Predictive coding proposes that cortical cells internally predict either their input or activity within local populations, and then emit signals representing prediction errors [59]. This changes the inter-layer signal from a representation of the input, to a representation of cells’ inability to predict the input. Internally, only the relationships between errors are represented. This is very efficient: The representation adapts to the characteristics of the input. Input that can’t be “explained” (i.e. predicted) is relayed to other layers for processing, in hope that additional resources or data will help. Errors propagate towards features that can explain them. Note the assumption here, that being able to predict an observation means that its causal relationships are being modelled correctly and thus is it “explained”.

This characteristic is reminiscent of Highway Networks [60] and Deep Residual Learning (DRL) [61]. In DRL, the output of a bi-layer module is added to the module’s input, requiring the module to learn any residual error between the input and desired output. DRL propagates residual error gradients in the feedback direction during training. Highway Networks, derived from LSTM, use an explicit gating mechanism to determine propagation of the input.

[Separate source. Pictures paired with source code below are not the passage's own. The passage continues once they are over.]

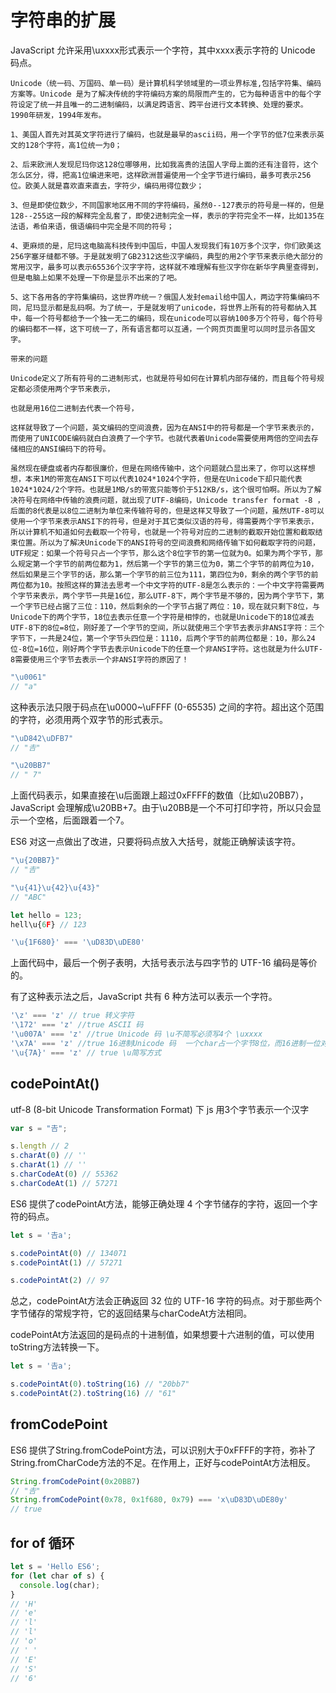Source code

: # 字符串的扩展
JavaScript 允许采用\uxxxx形式表示一个字符，其中xxxx表示字符的 Unicode 码点。

    Unicode（统一码、万国码、单一码）是计算机科学领域里的一项业界标准,包括字符集、编码方案等。Unicode 是为了解决传统的字符编码方案的局限而产生的，它为每种语言中的每个字符设定了统一并且唯一的二进制编码，以满足跨语言、跨平台进行文本转换、处理的要求。 1990年研发，1994年发布。

    1、美国人首先对其英文字符进行了编码，也就是最早的ascii码，用一个字节的低7位来表示英文的128个字符，高1位统一为0； 

    2、后来欧洲人发现尼玛你这128位哪够用，比如我高贵的法国人字母上面的还有注音符，这个怎么区分，得，把高1位编进来吧，这样欧洲普遍使用一个全字节进行编码，最多可表示256位。欧美人就是喜欢直来直去，字符少，编码用得位数少； 

    3、但是即使位数少，不同国家地区用不同的字符编码，虽然0--127表示的符号是一样的，但是128--255这一段的解释完全乱套了，即使2进制完全一样，表示的字符完全不一样，比如135在法语，希伯来语，俄语编码中完全是不同的符号； 

    4、更麻烦的是，尼玛这电脑高科技传到中国后，中国人发现我们有10万多个汉字，你们欧美这256字塞牙缝都不够。于是就发明了GB2312这些汉字编码，典型的用2个字节来表示绝大部分的常用汉字，最多可以表示65536个汉字字符，这样就不难理解有些汉字你在新华字典里查得到，但是电脑上如果不处理一下你是显示不出来的了吧。 

    5、这下各用各的字符集编码，这世界咋统一？俄国人发封email给中国人，两边字符集编码不同，尼玛显示都是乱码啊。为了统一，于是就发明了unicode，将世界上所有的符号都纳入其中，每一个符号都给予一个独一无二的编码，现在unicode可以容纳100多万个符号，每个符号的编码都不一样，这下可统一了，所有语言都可以互通，一个网页页面里可以同时显示各国文字。

    带来的问题

    Unicode定义了所有符号的二进制形式，也就是符号如何在计算机内部存储的，而且每个符号规定都必须使用两个字节来表示，
    
    也就是用16位二进制去代表一个符号，
    
    这样就导致了一个问题，英文编码的空间浪费，因为在ANSI中的符号都是一个字节来表示的，而使用了UNICODE编码就白白浪费了一个字节。也就代表着Unicode需要使用两倍的空间去存储相应的ANSI编码下的符号。

    虽然现在硬盘或者内存都很廉价，但是在网络传输中，这个问题就凸显出来了，你可以这样想想，本来1M的带宽在ANSI下可以代表1024*1024个字符，但是在Unicode下却只能代表1024*1024/2个字符。也就是1MB/s的带宽只能等价于512KB/s，这个很可怕啊。所以为了解决符号在网络中传输的浪费问题，就出现了UTF-8编码，Unicode transfer format -8 ，后面的8代表是以8位二进制为单位来传输符号的，但是这样又导致了一个问题，虽然UTF-8可以使用一个字节来表示ANSI下的符号，但是对于其它类似汉语的符号，得需要两个字节来表示，所以计算机不知道如何去截取一个符号，也就是一个符号对应的二进制的截取开始位置和截取结束位置。所以为了解决Unicode下的ANSI符号的空间浪费和网络传输下如何截取字符的问题，UTF规定：如果一个符号只占一个字节，那么这个8位字节的第一位就为0。如果为两个字节，那么规定第一个字节的前两位都为1，然后第一个字节的第三位为0，第二个字节的前两位为10，然后如果是三个字节的话，那么第一个字节的前三位为111，第四位为0，剩余的两个字节的前两位都为10。按照这样的算法去思考一个中文字符的UTF-8是怎么表示的：一个中文字符需要两个字节来表示，两个字节一共是16位，那么UTF-8下，两个字节是不够的，因为两个字节下，第一个字节已经占据了三位：110，然后剩余的一个字节占据了两位：10，现在就只剩下8位，与Unicode下的两个字节，18位去表示任意一个字符是相悖的，也就是Unicode下的18位减去UTF-8下的8位=8位，刚好差了一个字节的空间，所以就使用三个字节去表示非ANSI字符：三个字节下，一共是24位，第一个字节头四位是：1110，后两个字节的前两位都是：10，那么24位-8位=16位，刚好两个字节去表示Unicode下的任意一个非ANSI字符。这也就是为什么UTF-8需要使用三个字节去表示一个非ANSI字符的原因了！
```js
"\u0061"
// "a"
```

这种表示法只限于码点在\u0000~\uFFFF (0-65535) 之间的字符。超出这个范围的字符，必须用两个双字节的形式表示。 

```js
"\uD842\uDFB7"
// "𠮷"

"\u20BB7" 
// " 7"
```
上面代码表示，如果直接在\u后面跟上超过0xFFFF的数值（比如\u20BB7），JavaScript 会理解成\u20BB+7。由于\u20BB是一个不可打印字符，所以只会显示一个空格，后面跟着一个7。

ES6 对这一点做出了改进，只要将码点放入大括号，就能正确解读该字符。
```js
"\u{20BB7}"
// "𠮷"

"\u{41}\u{42}\u{43}"
// "ABC"

let hello = 123;
hell\u{6F} // 123

'\u{1F680}' === '\uD83D\uDE80'
```
上面代码中，最后一个例子表明，大括号表示法与四字节的 UTF-16 编码是等价的。

有了这种表示法之后，JavaScript 共有 6 种方法可以表示一个字符。
```js
'\z' === 'z' // true 转义字符
'\172' === 'z' //true ASCII 码
'\u007A' === 'z' //true Unicode 码 \u不简写必须写4个 \uxxxx
'\x7A' === 'z' //true 16进制Unicode 码  一个char占一个字节8位，而16进制一位对应4个二进制位，所以一个char字符用两个16进制位就可以了
'\u{7A}' === 'z' // true \u简写方式
```

## codePointAt()
utf-8 (8-bit Unicode Transformation Format) 下 js 用3个字节表示一个汉字

```js
var s = "𠮷";

s.length // 2
s.charAt(0) // ''
s.charAt(1) // ''
s.charCodeAt(0) // 55362
s.charCodeAt(1) // 57271
```
ES6 提供了codePointAt方法，能够正确处理 4 个字节储存的字符，返回一个字符的码点。
```js
let s = '𠮷a';

s.codePointAt(0) // 134071
s.codePointAt(1) // 57271

s.codePointAt(2) // 97
```
总之，codePointAt方法会正确返回 32 位的 UTF-16 字符的码点。对于那些两个字节储存的常规字符，它的返回结果与charCodeAt方法相同。


codePointAt方法返回的是码点的十进制值，如果想要十六进制的值，可以使用toString方法转换一下。
```js
let s = '𠮷a';

s.codePointAt(0).toString(16) // "20bb7"
s.codePointAt(2).toString(16) // "61"
```
## fromCodePoint
ES6 提供了String.fromCodePoint方法，可以识别大于0xFFFF的字符，弥补了String.fromCharCode方法的不足。在作用上，正好与codePointAt方法相反。
```js
String.fromCodePoint(0x20BB7)
// "𠮷"
String.fromCodePoint(0x78, 0x1f680, 0x79) === 'x\uD83D\uDE80y'
// true
```

## for of 循环

```js
let s = 'Hello ES6';
for (let char of s) {
  console.log(char);
}
// 'H'
// 'e'
// 'l'
// 'l'
// 'o'
// ' '
// 'E'
// 'S'
// '6'
```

In both Highway Networks and DRL, modules are trained to decide to what extent they involve themselves in current input. Signals can be relayed or modified depending on the capabilities and relevance of the local module.

The reason DRL works lies in the details of the training problem posed by this architecture. Each module’s output contributes additively rather than multiplicatively, and in consequence data flows freely into very deep hierarchies. After training, DRL networks become ensembles of shallower networks [62]. Just as in predictive coding, input data dynamically determines the effective depth of the network.

5 Conclusion

We have observed increasing homogeneity and generality in state-of-the-art machine learning. Biology continues to inspire this process, such as Liao and Poggio’s combination of deep residual and recurrent networks [63]. In future we expect to see increasing use of local [11] and unsupervised learning rules [8], modularized architectures that promote data-driven deep representations [60, 61] and dramatic improvements in the representation of state and action spaces in reinforcement learning to overcome the generalization problem.